The voters took the Yurp parliamentary elections as a free chance to smack down the establishment. They knew the Brexit Party would not have the power to impose a Brexit on WTO terms - only the UK Parliament has the power to do that. So the votes in favor of the Brexit Party were not necessarily all votes in favor of its position on this.
In previous polls, Brexit on WTO terms got 25% of the vote and now its 28%. Not a huge increase but an increase nevertheless. 48% voted Remain in the referendum and now theyre polling at 43%. Ergo, a 5% decrease in support.
That’s false. Visit the UK and you will see that the protest vote was the advisory referendum vote.
The EU parliamentary election was clearly used to indicate whether no Brexit or no deal or may deal/soft deal
43% voted no Brexit.
32% voted no deal
The rest were in between.
The previous polls you cite are from January or earlier.
48% voted remain, now 43 with mnearly all moving to SOFT Brexit.
Do citizens in other EU countries want out now that they see it’s possible?
Advisory referendum.
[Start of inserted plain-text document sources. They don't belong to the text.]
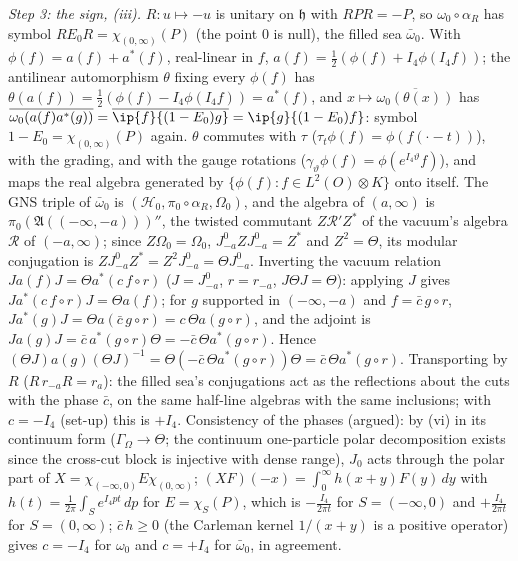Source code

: \emph{Step 3: the sign, (iii).} $R : u \mapsto -u$ is unitary on $\mathfrak{h}$ with $RPR = -P$, so $\omega_{0}\circ\alpha_{R}$ has symbol $RE_{0}R = \chi_{(0,\infty)}(P)$ (the point $0$ is null), the filled sea $\bar\omega_{0}$. With $\phi(f) = a(f) + a^{*}(f)$, real-linear in $f$, $a(f) = \tfrac12(\phi(f) + I_{4}\phi(I_{4}f))$; the antilinear automorphism $\theta$ fixing every $\phi(f)$ has $\theta(a(f)) = \tfrac12(\phi(f) - I_{4}\phi(I_{4}f)) = a^{*}(f)$, and $x \mapsto \overline{\omega_{0}(\theta(x))}$ has $\overline{\omega_{0}(a(f)a^{*}(g))} = \overline{\ip{f}{(1 - E_{0})g}} = \ip{g}{(1 - E_{0})f}$: symbol $1 - E_{0} = \chi_{(0,\infty)}(P)$ again. $\theta$ commutes with $\tau$ ($\tau_{t}\phi(f) = \phi(f(\cdot - t))$), with the grading, and with the gauge rotations ($\gamma_{\vartheta}\phi(f) = \phi(e^{I_{4}\vartheta}f)$), and maps the real algebra generated by $\{\phi(f) : f \in L^{2}(O)\otimes K\}$ onto itself. The GNS triple of $\bar\omega_{0}$ is $(\mathcal{H}_{0}, \pi_{0}\circ\alpha_{R}, \Omega_{0})$, and the algebra of $(a, \infty)$ is $\pi_{0}(\mathfrak{A}((-\infty, -a)))''$, the twisted commutant $Z\mathcal{R}'Z^{*}$ of the vacuum's algebra $\mathcal{R}$ of $(-a, \infty)$; since $Z\Omega_{0} = \Omega_{0}$, $J^{0}_{-a}ZJ^{0}_{-a} = Z^{*}$ and $Z^{2} = \Theta$, its modular conjugation is $ZJ^{0}_{-a}Z^{*} = Z^{2}J^{0}_{-a} = \Theta J^{0}_{-a}$. Inverting the vacuum relation $J a(f) J = \Theta a^{*}(c\,f\circ r)$ ($J = J^{0}_{-a}$, $r = r_{-a}$, $J\Theta J = \Theta$): applying $J$ gives $Ja^{*}(c\,f\circ r)J = \Theta a(f)$; for $g$ supported in $(-\infty, -a)$ and $f = \bar c\,g\circ r$, $Ja^{*}(g)J = \Theta a(\bar c\,g\circ r) = c\,\Theta a(g\circ r)$, and the adjoint is $J a(g) J = \bar c\,a^{*}(g\circ r)\Theta = -\bar c\,\Theta a^{*}(g\circ r)$. Hence $(\Theta J)a(g)(\Theta J)^{-1} = \Theta(-\bar c\,\Theta a^{*}(g\circ r))\Theta = \bar c\,\Theta a^{*}(g\circ r)$. Transporting by $R$ ($R\,r_{-a}R = r_{a}$): the filled sea's conjugations act as the reflections about the cuts with the phase $\bar c$, on the same half-line algebras with the same inclusions; with $c = -I_{4}$ (set-up) this is $+I_{4}$. Consistency of the phases (argued): by (vi) in its continuum form ($\Gamma_{\Omega} \to \Theta$; the continuum one-particle polar decomposition exists since the cross-cut block is injective with dense range), $J_{0}$ acts through the polar part of $X = \chi_{(-\infty,0)}E\chi_{(0,\infty)}$; $(XF)(-x) = \int_{0}^{\infty}h(x + y)F(y)\,dy$ with $h(t) = \frac{1}{2\pi}\int_{S}e^{I_{4}pt}\,dp$ for $E = \chi_{S}(P)$, which is $-\frac{I_{4}}{2\pi t}$ for $S = (-\infty, 0)$ and $+\frac{I_{4}}{2\pi t}$ for $S = (0, \infty)$; $\bar c\,h \geq 0$ (the Carleman kernel $1/(x + y)$ is a positive operator) gives $c = -I_{4}$ for $\omega_{0}$ and $c = +I_{4}$ for $\bar\omega_{0}$, in agreement.


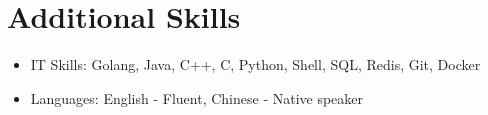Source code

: \documentclass{resume}
\begin{document}


\section{Additional Skills}
\begin{itemize}[parsep=0.5ex]
  \item IT Skills: Golang, Java, C++, C, Python, Shell, SQL, Redis, Git, Docker
  \item Languages: English - Fluent, Chinese - Native speaker
\end{itemize}

%
%
\end{document}
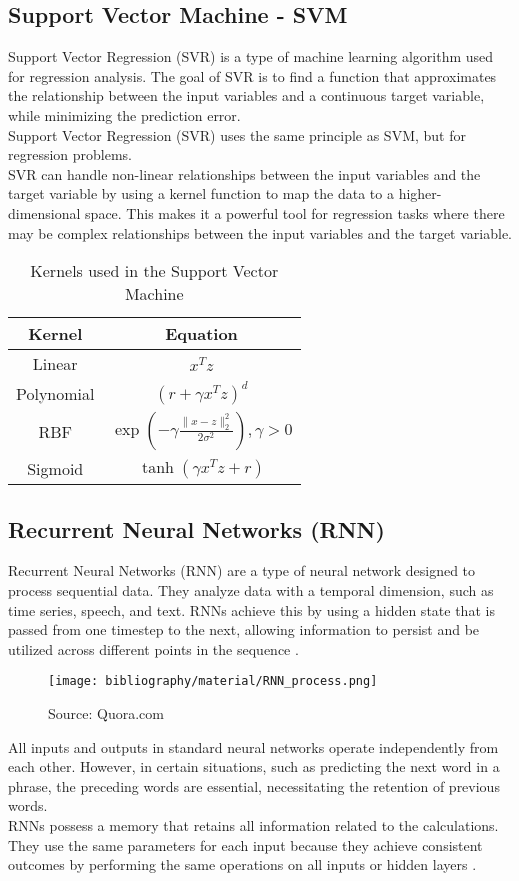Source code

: \documentclass{ieeeojies}
\begin{document}
	\subsection{Support Vector Machine - SVM}
	Support Vector Regression (SVR) is a type of machine learning algorithm used for regression analysis. The goal of SVR is to find a function that approximates the relationship between the input variables and a continuous target variable, while minimizing the prediction error. \\
	Support Vector Regression (SVR) uses the same principle as SVM, but for regression problems.\\
	SVR can handle non-linear relationships between the input variables and the target variable by using a kernel function to map the data to a higher-dimensional space. This makes it a powerful tool for regression tasks where there may be complex relationships between the input variables and the target variable. \cite{b10}
	\begin{table}[H]
		\centering
		\caption{Kernels used in the Support Vector Machine}
		\begin{tabular}{|c|c|}
			\hline
			\textbf{Kernel} & \textbf{Equation} \\ \hline
			Linear & ${x^T z}$ \\ \hline
			Polynomial & $\left( r + \gamma {x^T z} \right)^d$ \\ \hline
			RBF & $\exp \left( -\gamma \frac{\|x - z\|_2^2}{2\sigma^2} \right), \gamma > 0$ \\ \hline
			Sigmoid & $\tanh \left( \gamma {x^T z} + r \right)$ \\ \hline
		\end{tabular}
	\end{table}
	
	\subsection{Recurrent Neural Networks (RNN)}
	Recurrent Neural Networks (RNN) are a type of neural network designed to process sequential data. They analyze data with a temporal dimension, such as time series, speech, and text. RNNs achieve this by using a hidden state that is passed from one timestep to the next, allowing information to persist and be utilized across different points in the sequence \cite{b11}.
	\begin{figure}[H] %
		\centering
		\texttt{[image: bibliography/material/RNN\_process.png]}
		\caption{Source: Quora.com}
	\end{figure}
	\noindent All inputs and outputs in standard neural networks operate independently from each other. However, in certain situations, such as predicting the next word in a phrase, the preceding words are essential, necessitating the retention of previous words.\\
	RNNs possess a memory that retains all information related to the calculations. They use the same parameters for each input because they achieve consistent outcomes by performing the same operations on all inputs or hidden layers \cite{b12}.
	
\end{document}
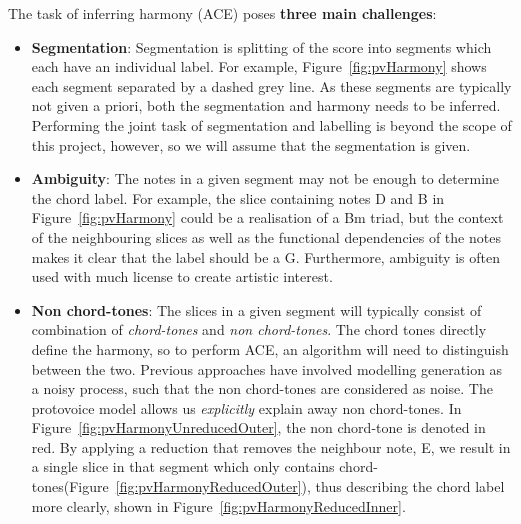 \documentclass[12pt,a4paper,twoside,openright]{report}
\theoremstyle{definition}
\begin{document}
The task of inferring harmony (ACE) poses \textbf{three main challenges}: 
\begin{itemize}
  \item \textbf{Segmentation}: Segmentation is splitting of the score into segments which each have an individual label. For example, Figure~\ref{fig:pvHarmony} shows each segment separated by a dashed grey line. As these segments are typically not given a priori, both the segmentation and harmony needs to be inferred. Performing the joint task of segmentation and labelling is beyond the scope of this project, however, so we will assume that the segmentation is given.
  \item \textbf{Ambiguity}: The notes in a given segment may not be enough to determine the chord label. For example, the slice containing notes D and B in Figure~\ref{fig:pvHarmony} could be a realisation of a Bm triad, but the context of the neighbouring slices as well as the functional dependencies of the notes makes it clear that the label should be a G. Furthermore, ambiguity is often used with much license to create artistic interest.
  \item \textbf{Non chord-tones}: The slices in a given segment will typically consist of combination of \textit{chord-tones} and \textit{non chord-tones}. The chord tones directly define the harmony, so to perform ACE, an algorithm will need to distinguish between the two. Previous approaches have involved modelling generation as a noisy process, such that the non chord-tones are considered as noise\cite{temperleyAlgorithmHarmonicAnalysis1997}. The protovoice model allows us \textit{explicitly} explain away non chord-tones. 
    In Figure~\ref{fig:pvHarmonyUnreducedOuter}, the non chord-tone is denoted in red. 
    By applying a reduction that removes the neighbour note, E, we result in a single slice in that segment which only contains chord-tones(Figure~\ref{fig:pvHarmonyReducedOuter}), thus describing the chord label more clearly, shown in Figure~\ref{fig:pvHarmonyReducedInner}.
\end{itemize}
\end{document}
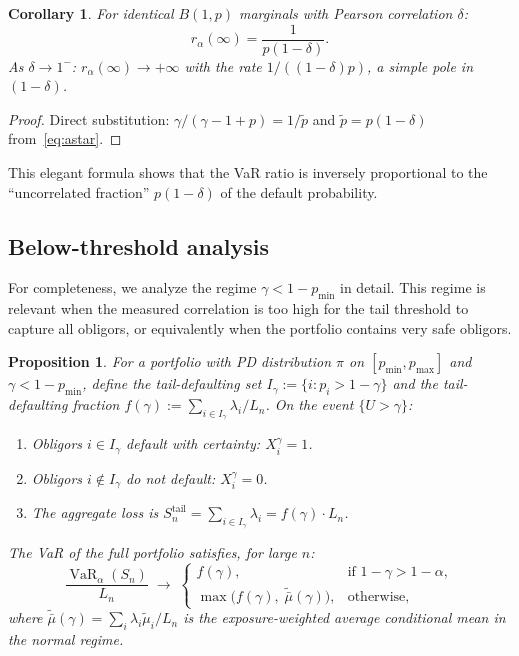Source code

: \documentclass[11pt]{article}
\newtheorem{proposition}[theorem]{Proposition}
\newtheorem{corollary}[theorem]{Corollary}
\theoremstyle{definition}
\newcommand{\VaR}{\operatorname{VaR}}
\newcommand{\1}{\mathbf{1}}
\begin{document}
\begin{corollary}\label{cor:phase_delta}
For identical $B(1,p)$ marginals with Pearson correlation $\delta$:
\begin{equation}\label{eq:ratio_delta}
  r_\alpha(\infty) = \frac{1}{p(1-\delta)}.
\end{equation}
As $\delta \to 1^-$: $r_\alpha(\infty) \to +\infty$ with the rate $1/((1-\delta)p)$, a simple pole in $(1-\delta)$.
\end{corollary}

\begin{proof}
Direct substitution: $\gamma/({\gamma - 1 + p}) = 1/\tilde{p}$ and $\tilde{p} = p(1-\delta)$ from~\eqref{eq:astar}.
\end{proof}

This elegant formula shows that the VaR ratio is inversely proportional to the ``uncorrelated fraction'' $p(1-\delta)$ of the default probability.

\subsection{Below-threshold analysis}\label{sec:below_threshold}

For completeness, we analyze the regime $\gamma < 1 - p_{\min}$ in detail. This regime is relevant when the measured correlation is too high for the tail threshold to capture all obligors, or equivalently when the portfolio contains very safe obligors.

\begin{proposition}\label{prop:below_threshold}
For a portfolio with PD distribution $\pi$ on $[p_{\min}, p_{\max}]$ and $\gamma < 1 - p_{\min}$, define the tail-defaulting set $I_\gamma := \{i : p_i > 1 - \gamma\}$ and the tail-defaulting fraction $f(\gamma) := \sum_{i \in I_\gamma} \lambda_i / L_n$. On the event $\{U > \gamma\}$:
\begin{enumerate}[label=(\roman*)]
  \item Obligors $i \in I_\gamma$ default with certainty: $X_i^\gamma = 1$.
  \item Obligors $i \notin I_\gamma$ do not default: $X_i^\gamma = 0$.
  \item The aggregate loss is $S_n^{\mathrm{tail}} = \sum_{i \in I_\gamma} \lambda_i = f(\gamma) \cdot L_n$.
\end{enumerate}
The VaR of the full portfolio satisfies, for large $n$:
\begin{equation}\label{eq:var_below}
  \frac{\VaR_\alpha(S_n)}{L_n} \;\to\; \begin{cases}
    f(\gamma), & \text{if } 1 - \gamma > 1 - \alpha, \\
    \max\!\bigl(f(\gamma),\; \tilde{\bar{\mu}}(\gamma)\bigr), & \text{otherwise},
  \end{cases}
\end{equation}
where $\tilde{\bar{\mu}}(\gamma) = \sum_i \lambda_i \tilde{\mu}_i / L_n$ is the exposure-weighted average conditional mean in the normal regime.
\end{proposition}
\end{document}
All major parties said it was binding.
We have very different views of how things will go and what the motivations of U.K. voters are. Time will tell.
The UK high court put it on 3 November 2015 that
a referendum on any topic can only be advisory for the lawmakers in Parliament.The High Court came to its conclusion that the referendum was not legally binding guided by basic constitutional principles of parliamentary sovereignty and representative parliamentary democracy.
In a parliamentary democracy, as barrister Rupert Myers bluntly puts it, the people are not sovereign.
Thats why Nigel Farage, for example, accepts that the referendum result was technically advisory only, but says that I would now wish to see constitutional change to make referendums binding.
As to the motivations of the UK voters during the European parliamentary elections it was clearly a vote and presented as a vote on no-deal versus no Brexit versus May/soft brexit. And it was a toss-up with no-deal getting 32%, no-brexit 43% and the rest, well, the rest
No it was not legally binding which is why Ive never said it was. What Ive said is that all the major political parties said it was binding.....ie that they would respect the vote ie that it was not merely advisory as some Remoaners would have it now that they lost.